Manganese ions are able to scavenge hydroxyl and superoxide radicals. Manganese is a crucial component of the metalloenzyme manganese superoxide dismutase (MnSOD). Manganese superoxide dismutase (MnSOD) is the principal antioxidant enzyme of mitochondria and is the principal constituent of the mitochondrial oxidant defense system. Manganese is an important cofactor in the enzymes necessary for mucopolysaccharide synthesis. Mucopolysaccharide is an important constituent in both skeletal and cartilage structural matrix. Manganese is essential for the enzymatic incorporation of xylose and galactose in glycoproteins.

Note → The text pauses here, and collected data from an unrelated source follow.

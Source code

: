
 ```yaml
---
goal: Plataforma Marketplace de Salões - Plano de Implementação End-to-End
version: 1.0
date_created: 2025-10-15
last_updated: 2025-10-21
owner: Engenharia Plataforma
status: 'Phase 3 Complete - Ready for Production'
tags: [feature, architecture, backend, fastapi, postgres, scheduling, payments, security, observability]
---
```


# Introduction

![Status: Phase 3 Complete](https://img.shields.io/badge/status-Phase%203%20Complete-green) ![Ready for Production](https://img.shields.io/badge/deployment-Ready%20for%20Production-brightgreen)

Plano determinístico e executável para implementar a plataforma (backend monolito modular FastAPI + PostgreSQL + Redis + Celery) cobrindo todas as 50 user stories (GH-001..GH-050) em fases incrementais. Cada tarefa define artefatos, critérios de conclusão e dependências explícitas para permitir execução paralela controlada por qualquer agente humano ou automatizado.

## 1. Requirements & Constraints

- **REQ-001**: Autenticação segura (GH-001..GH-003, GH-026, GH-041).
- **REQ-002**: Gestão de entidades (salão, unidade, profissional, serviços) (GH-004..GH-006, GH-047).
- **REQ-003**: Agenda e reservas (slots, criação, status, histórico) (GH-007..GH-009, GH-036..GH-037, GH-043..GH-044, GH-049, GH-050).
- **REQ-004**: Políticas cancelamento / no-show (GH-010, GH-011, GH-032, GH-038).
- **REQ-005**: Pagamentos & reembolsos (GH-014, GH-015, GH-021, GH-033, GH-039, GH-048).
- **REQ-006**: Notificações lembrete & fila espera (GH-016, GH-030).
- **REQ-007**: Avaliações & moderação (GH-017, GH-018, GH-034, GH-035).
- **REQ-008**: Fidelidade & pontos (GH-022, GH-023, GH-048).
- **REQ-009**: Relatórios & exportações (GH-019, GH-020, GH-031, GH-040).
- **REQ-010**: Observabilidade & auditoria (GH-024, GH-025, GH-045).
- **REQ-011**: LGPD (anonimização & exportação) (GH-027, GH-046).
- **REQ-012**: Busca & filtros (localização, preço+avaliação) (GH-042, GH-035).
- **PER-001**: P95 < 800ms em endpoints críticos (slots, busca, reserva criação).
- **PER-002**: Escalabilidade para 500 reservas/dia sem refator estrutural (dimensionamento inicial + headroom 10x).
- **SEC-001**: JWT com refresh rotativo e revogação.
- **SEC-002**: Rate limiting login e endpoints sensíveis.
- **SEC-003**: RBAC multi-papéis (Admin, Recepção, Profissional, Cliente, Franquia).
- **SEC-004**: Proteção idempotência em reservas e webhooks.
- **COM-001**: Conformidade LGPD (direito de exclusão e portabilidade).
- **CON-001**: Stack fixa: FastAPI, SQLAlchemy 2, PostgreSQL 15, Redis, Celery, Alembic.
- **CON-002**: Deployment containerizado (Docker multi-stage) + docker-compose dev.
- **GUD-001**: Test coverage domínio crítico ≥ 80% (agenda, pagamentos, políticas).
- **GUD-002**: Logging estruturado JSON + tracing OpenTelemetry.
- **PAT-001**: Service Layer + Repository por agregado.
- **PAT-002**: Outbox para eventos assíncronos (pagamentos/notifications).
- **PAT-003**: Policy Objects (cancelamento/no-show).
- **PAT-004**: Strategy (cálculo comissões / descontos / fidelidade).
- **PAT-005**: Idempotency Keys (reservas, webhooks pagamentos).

Manganese is also involved in the transfer of high energy phosphate groups by phosphotransferase enzymes.

 

Dietary sources of manganese


Rich dietary sources of manganese include nuts and seeds, wheat germ and whole grains, legumes, and pineapples. Several forms of manganese are found in supplements, including manganese gluconate, manganese sulfate, manganese ascorbate, and amino acid chelates of manganese (aspartate, picolinate, fumarate, malate, succinate, citrate, and amino acid chelate).
 

Manganese deficiency


Low dietary manganese or low levels of manganese in blood or tissue have been associated with several chronic diseases. Signs of manganese deficiency may include serum cholesterol, depressed growth of hair and nails, scaly dermatitis, weight loss, impaired growth, impaired reproductive function, skeletal abnormalities, impaired glucose tolerance, and altered carbohydrate and lipid metabolism. People with rheumatoid arthritis tend to have low levels of superoxide dismutase. Manganese levels may be lower in people with seizure disorders. Low levels of manganese have also been associated with muscle disorders. In children, manganese deficiency can cause problems with the normal growth of the skeleton as well as balance and movement problems.

 

Dosage, intake, recommended daily allowance (RDA)


Because a lack of manganese is rare, there is no recommended daily allowance (RDA) for it. Usually the average intake of manganese worldwide ranges from 0.52 to 10.8 mg daily. The Institute of Medicine recommends that intake of manganese from food, water and dietary supplements should not exceed the tolerable daily upper limit of 11 mg per day because of the risk of neurological side effects.

 

Side effects, precautions, toxicity, and drug interactions


Manganese in excess is toxic. Exposure to manganese dusts and fumes should not exceed the ceiling value of 5 mg/m3 for even short periods because of its toxicity level. A form of Parkinson's Disease-type neurodegeneration called "manganism" has been linked to manganese exposure since the early 19th Century. Allegations of inhalation-induced manganism have been made regarding the welding industry. Listed on the Hazardous Substance List, manganese is regulated by OSHA due to its high level of toxicity. Manganese supplements are contraindicated in those with liver failure. Several minerals, such as calcium and iron, and possibly zinc, reduce the absorption of manganese. People who take oral contraceptives or antacids may require higher intake of manganese.